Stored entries
= = = = = = =
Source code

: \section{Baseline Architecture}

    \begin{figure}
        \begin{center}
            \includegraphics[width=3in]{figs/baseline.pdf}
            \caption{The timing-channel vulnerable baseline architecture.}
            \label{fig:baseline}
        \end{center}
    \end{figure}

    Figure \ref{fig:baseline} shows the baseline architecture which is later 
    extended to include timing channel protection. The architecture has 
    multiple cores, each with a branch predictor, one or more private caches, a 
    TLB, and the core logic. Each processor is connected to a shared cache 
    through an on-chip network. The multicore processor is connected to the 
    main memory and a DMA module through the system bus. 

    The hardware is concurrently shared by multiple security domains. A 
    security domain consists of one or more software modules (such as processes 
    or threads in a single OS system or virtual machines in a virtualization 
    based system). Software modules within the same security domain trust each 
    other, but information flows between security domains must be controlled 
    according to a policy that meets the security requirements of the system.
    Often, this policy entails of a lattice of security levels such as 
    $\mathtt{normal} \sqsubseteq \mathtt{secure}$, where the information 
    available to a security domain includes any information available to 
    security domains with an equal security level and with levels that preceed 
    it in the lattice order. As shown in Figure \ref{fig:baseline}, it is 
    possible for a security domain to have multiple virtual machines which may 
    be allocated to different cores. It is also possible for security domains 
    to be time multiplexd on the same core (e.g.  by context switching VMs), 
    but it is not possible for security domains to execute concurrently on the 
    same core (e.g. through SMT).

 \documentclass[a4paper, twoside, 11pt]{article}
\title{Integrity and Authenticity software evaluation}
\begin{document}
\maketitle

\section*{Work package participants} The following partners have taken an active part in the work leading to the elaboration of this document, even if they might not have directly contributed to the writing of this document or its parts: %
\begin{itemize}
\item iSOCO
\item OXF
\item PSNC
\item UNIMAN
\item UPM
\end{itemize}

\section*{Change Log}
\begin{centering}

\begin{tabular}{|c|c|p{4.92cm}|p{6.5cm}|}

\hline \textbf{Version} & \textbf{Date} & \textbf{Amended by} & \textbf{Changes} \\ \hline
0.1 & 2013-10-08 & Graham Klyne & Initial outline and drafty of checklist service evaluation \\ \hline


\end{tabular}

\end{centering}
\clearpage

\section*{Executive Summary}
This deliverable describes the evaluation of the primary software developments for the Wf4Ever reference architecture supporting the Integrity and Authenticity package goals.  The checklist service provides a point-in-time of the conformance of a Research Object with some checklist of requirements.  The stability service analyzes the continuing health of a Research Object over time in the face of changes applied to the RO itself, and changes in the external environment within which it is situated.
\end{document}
= = = = = = =
| WORK REQUIRED |
Looking at the data above, return every line from the one with "it in the lattice" down to the one with "be allocated to", exactly and inclusively.

| RESULT OF THE TASK |
    it in the lattice order. As shown in Figure \ref{fig:baseline}, it is 
    possible for a security domain to have multiple virtual machines which may 
    be allocated to different cores. It is also possible for security domains 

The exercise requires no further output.